There is nothing wrong with self-consciously letting our own philosophical views dictate terms in which to describe the dead. But there are reasons for also describing them in other terms, their own terms. It is useful to recreate the intellectual scene in which the dead lived their lives -- in particular, the real and imagined conversations they might have had with their contemporaries (or near-contemporaries). There are purposes for which it is useful to know how people talked who did not know as much as we do -- to know this in enough detail so that we can imagine ourselves talking the same outdated language. [...] There is knowledge -- historical knowledge -- to be gained which one can only get by bracketing one's own better knowledge about, e.g., the movements of the heavens or the existence of God. (50)
That seems reasonable enough, although plenty of his contemporaries would object to Rorty's "better knowledge" about God's existence. But Rorty goes on to advocate an ahistorical approach in addition to the genuinely historical approach described above:
But we also want to imagine conversations between ourselves (whose contingent arrangements include general agreement that, e.g., there are no real essences, no God, etc.) and the mighty dead. We want this not simply because it is nice to feel one up on one's betters, but because we would like to be able to see the history of our race as a long conversational interchange. We want to be able to see it that way in order to reassure ourselves that there has been rational progress in the course of recorded history -- that we differ from our ancestors on grounds which our ancestors could be led to accept. The need for reassurance on this point is as great as the need for self-awareness. We need to imagine Aristotle studying Galileo or Quine and changing his mind, Aquinas reading Newton or Hume and changing his, etc. We need to think that, in philosophy as in science, the mighty mistaken dead look down from heaven at our recent successes, and are happy to find that their mistakes have been corrected. (51)
This is tangential to Rorty's purposes for the article, but I want to quibble. I see a problem here. Such "rational progress" in philosophical history is a fiction. I think Rorty implicitly admits as much, but I seem to differ from him by thinking that this fiction tends to be a harmful one. At least where prescription and spiritual matters (rather than empirical science) are concerned, we should not imagine that ignorance accounts for the differences between us and our predecessors.

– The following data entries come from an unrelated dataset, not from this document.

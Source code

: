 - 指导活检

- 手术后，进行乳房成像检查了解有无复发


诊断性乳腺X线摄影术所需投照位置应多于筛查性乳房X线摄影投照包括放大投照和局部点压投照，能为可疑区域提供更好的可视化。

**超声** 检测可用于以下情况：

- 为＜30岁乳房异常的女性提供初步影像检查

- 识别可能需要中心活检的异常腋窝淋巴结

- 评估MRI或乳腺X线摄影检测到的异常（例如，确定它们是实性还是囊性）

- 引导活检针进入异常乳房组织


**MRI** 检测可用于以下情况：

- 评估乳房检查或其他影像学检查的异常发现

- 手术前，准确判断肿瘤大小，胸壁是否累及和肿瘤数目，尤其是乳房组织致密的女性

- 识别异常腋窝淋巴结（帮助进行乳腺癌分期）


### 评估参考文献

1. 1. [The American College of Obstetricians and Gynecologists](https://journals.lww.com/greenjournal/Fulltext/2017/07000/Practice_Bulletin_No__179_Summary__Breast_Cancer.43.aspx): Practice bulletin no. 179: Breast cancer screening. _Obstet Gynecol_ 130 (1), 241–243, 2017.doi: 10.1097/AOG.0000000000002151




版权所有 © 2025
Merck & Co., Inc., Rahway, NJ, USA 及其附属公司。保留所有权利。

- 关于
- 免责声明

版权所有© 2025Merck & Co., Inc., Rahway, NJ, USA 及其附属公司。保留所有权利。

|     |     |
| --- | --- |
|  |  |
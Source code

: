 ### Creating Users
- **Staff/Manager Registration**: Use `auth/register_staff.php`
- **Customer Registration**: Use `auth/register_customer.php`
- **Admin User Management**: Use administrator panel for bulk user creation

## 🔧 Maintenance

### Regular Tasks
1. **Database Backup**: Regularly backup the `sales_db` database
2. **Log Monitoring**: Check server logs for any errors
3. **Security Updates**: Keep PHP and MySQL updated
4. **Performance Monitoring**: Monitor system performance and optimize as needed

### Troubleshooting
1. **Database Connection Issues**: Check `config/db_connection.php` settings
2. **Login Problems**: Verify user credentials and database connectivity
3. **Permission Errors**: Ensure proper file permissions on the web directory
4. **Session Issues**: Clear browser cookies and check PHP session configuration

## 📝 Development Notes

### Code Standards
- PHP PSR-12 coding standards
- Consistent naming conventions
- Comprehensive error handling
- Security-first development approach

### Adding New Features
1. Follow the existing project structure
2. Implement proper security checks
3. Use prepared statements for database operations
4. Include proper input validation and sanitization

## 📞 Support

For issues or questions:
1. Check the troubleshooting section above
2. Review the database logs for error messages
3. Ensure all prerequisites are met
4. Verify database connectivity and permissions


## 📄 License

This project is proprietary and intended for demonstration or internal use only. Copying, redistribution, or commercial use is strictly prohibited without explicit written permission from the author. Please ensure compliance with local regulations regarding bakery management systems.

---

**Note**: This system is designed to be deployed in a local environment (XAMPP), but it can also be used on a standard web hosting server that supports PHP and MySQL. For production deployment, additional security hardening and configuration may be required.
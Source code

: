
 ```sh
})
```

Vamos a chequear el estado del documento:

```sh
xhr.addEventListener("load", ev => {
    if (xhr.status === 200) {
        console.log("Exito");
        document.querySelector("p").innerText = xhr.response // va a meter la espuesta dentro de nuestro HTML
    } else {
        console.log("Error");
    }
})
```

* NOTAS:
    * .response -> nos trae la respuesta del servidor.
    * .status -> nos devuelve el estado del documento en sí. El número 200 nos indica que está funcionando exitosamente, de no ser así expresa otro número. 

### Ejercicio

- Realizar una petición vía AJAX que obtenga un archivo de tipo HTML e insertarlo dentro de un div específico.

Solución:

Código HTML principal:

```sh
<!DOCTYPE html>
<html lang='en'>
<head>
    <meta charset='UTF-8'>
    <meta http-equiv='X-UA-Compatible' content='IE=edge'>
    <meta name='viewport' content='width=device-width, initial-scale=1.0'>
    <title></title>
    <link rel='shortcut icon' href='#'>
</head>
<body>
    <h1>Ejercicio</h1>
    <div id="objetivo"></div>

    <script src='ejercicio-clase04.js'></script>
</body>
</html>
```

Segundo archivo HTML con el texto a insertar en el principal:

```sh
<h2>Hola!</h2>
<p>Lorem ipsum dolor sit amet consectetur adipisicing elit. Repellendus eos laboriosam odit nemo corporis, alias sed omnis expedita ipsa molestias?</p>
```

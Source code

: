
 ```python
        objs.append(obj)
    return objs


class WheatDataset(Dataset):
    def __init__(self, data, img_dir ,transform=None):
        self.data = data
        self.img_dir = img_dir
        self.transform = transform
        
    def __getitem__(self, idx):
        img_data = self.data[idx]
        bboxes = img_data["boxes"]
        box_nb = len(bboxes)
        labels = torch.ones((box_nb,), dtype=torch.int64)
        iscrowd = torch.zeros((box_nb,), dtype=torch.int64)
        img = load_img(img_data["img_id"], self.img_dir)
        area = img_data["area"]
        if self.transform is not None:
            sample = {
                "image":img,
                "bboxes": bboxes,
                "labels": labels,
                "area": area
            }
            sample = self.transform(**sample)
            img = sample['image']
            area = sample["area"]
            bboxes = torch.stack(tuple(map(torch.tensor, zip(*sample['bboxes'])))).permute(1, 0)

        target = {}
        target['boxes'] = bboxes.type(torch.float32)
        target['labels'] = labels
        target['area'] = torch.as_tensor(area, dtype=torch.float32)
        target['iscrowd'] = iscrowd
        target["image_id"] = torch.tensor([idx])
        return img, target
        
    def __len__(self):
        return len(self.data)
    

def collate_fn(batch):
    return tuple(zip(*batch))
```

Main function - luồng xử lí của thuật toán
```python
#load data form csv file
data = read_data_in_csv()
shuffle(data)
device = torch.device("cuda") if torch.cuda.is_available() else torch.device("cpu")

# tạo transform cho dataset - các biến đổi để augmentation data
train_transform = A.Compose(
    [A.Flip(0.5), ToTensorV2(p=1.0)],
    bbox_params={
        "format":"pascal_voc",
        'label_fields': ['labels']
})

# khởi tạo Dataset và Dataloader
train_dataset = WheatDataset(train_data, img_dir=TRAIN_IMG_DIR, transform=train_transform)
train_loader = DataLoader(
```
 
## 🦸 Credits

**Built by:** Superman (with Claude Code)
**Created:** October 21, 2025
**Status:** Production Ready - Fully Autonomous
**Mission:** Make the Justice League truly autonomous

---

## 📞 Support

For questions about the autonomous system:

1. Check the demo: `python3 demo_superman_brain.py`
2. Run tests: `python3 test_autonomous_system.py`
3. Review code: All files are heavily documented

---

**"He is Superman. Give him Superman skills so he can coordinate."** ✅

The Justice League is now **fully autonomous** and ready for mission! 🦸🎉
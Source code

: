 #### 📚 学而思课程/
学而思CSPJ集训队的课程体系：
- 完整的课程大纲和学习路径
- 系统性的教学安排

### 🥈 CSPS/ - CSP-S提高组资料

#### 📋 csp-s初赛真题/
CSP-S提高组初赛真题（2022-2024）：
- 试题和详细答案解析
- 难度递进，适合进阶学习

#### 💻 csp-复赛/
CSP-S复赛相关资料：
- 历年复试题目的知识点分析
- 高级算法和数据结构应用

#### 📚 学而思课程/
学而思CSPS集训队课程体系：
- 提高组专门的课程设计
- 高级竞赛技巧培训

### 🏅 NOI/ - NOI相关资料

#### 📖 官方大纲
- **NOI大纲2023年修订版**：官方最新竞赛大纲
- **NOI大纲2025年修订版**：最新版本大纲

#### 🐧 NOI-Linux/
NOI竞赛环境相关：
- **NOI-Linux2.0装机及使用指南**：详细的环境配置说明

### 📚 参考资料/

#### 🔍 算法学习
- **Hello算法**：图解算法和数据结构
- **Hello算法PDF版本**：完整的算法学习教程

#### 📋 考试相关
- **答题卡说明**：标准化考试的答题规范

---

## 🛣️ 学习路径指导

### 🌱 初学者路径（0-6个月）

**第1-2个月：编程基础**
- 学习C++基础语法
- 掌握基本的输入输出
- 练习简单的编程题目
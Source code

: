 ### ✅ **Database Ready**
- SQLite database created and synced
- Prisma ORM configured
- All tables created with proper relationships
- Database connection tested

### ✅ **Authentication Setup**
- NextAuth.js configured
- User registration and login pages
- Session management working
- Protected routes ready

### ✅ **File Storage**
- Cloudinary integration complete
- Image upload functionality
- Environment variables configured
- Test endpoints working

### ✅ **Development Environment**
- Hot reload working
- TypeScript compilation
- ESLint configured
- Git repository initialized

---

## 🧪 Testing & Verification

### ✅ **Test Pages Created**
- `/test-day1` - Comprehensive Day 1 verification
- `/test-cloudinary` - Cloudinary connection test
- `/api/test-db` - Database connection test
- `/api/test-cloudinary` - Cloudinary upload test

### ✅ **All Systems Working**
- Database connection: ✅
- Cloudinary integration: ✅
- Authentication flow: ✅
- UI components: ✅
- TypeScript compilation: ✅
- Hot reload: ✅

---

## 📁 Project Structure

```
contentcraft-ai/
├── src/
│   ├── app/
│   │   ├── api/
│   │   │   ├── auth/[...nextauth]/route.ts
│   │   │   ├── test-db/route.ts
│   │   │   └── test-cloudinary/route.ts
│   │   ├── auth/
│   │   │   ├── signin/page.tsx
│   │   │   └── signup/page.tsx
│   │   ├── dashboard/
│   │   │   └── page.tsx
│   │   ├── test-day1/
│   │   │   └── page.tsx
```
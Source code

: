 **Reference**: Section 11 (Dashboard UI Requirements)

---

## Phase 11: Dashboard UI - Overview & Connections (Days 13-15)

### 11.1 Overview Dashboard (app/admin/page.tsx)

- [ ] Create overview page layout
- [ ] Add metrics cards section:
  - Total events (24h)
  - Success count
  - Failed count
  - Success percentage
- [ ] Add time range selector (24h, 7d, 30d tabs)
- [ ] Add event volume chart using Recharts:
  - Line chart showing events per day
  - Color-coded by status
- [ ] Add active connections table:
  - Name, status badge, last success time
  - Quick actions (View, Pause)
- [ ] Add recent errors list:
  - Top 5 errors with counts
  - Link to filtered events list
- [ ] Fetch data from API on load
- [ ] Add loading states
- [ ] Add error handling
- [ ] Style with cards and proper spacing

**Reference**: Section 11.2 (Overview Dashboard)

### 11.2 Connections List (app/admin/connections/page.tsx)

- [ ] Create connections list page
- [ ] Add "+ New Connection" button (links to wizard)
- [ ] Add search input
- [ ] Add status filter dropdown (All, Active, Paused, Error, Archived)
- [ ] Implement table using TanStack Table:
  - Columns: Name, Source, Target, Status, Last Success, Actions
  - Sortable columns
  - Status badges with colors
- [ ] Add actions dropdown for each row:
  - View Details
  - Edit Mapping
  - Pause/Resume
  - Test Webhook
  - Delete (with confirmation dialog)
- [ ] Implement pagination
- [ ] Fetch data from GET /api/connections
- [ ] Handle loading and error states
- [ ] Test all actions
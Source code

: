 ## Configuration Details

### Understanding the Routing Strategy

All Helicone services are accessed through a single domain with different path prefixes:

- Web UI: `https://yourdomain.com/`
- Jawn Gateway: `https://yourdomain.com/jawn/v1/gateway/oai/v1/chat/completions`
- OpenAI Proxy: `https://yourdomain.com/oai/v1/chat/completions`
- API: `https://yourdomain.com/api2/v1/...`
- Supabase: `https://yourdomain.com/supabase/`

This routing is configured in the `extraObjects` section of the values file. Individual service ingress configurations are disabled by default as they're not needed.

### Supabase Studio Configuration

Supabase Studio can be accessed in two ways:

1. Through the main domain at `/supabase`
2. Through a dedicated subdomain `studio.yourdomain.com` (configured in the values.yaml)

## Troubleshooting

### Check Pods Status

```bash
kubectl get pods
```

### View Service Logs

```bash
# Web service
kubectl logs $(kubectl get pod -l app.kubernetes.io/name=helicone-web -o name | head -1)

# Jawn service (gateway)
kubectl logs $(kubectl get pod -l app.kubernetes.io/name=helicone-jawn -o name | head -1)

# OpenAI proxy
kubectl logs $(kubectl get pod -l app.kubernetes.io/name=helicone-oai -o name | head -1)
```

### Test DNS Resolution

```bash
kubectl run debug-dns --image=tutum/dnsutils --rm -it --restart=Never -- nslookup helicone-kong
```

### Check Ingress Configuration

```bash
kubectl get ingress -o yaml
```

The history of republicanism might be a useful illustration of the danger. There has been no sure progress in republicanism over the centuries. Generalizing grossly for the sake of convenience, I could say that the ancient Romans believed in republican government; so did the 15th-century Italians; so did the 17th-century English. But each of these groups faced opposition from viable philosophical opponents, even within its own ranks, and each favored republicanism for a different reason. Furthermore, the 20th-century Russians, claiming to represent historical progress, embraced a republican model that quickly turned into the most absolute autocracy ever seen. Me, I would happily swallow whole the worldviews of any number of medieval philosophers before I would adopt that particular modern philosophy. And I would disagree with anyone who claimed to see rational progress from the more ignorant Locke to the more knowledgeable Marx. Yet that is exactly what many Marxists claimed to see.

This is not to say that progress -- improvement of the ideas considered orthodox in a society or even considered correct by individual thinkers -- never happens; I simply believe that it does not happen reliably, and encouraging ourselves to believe in it is counterproductive. Progress is no more helpful a concept than degeneracy; both let us write thinkers off too easily. When we say that philosopher X was wrong about question Y, it is rarely wise to flatter ourselves with the notion that it was only because of ignorance of what we now know. Even if we do need such "reassurance," as Rorty says, I think we should resist the urge.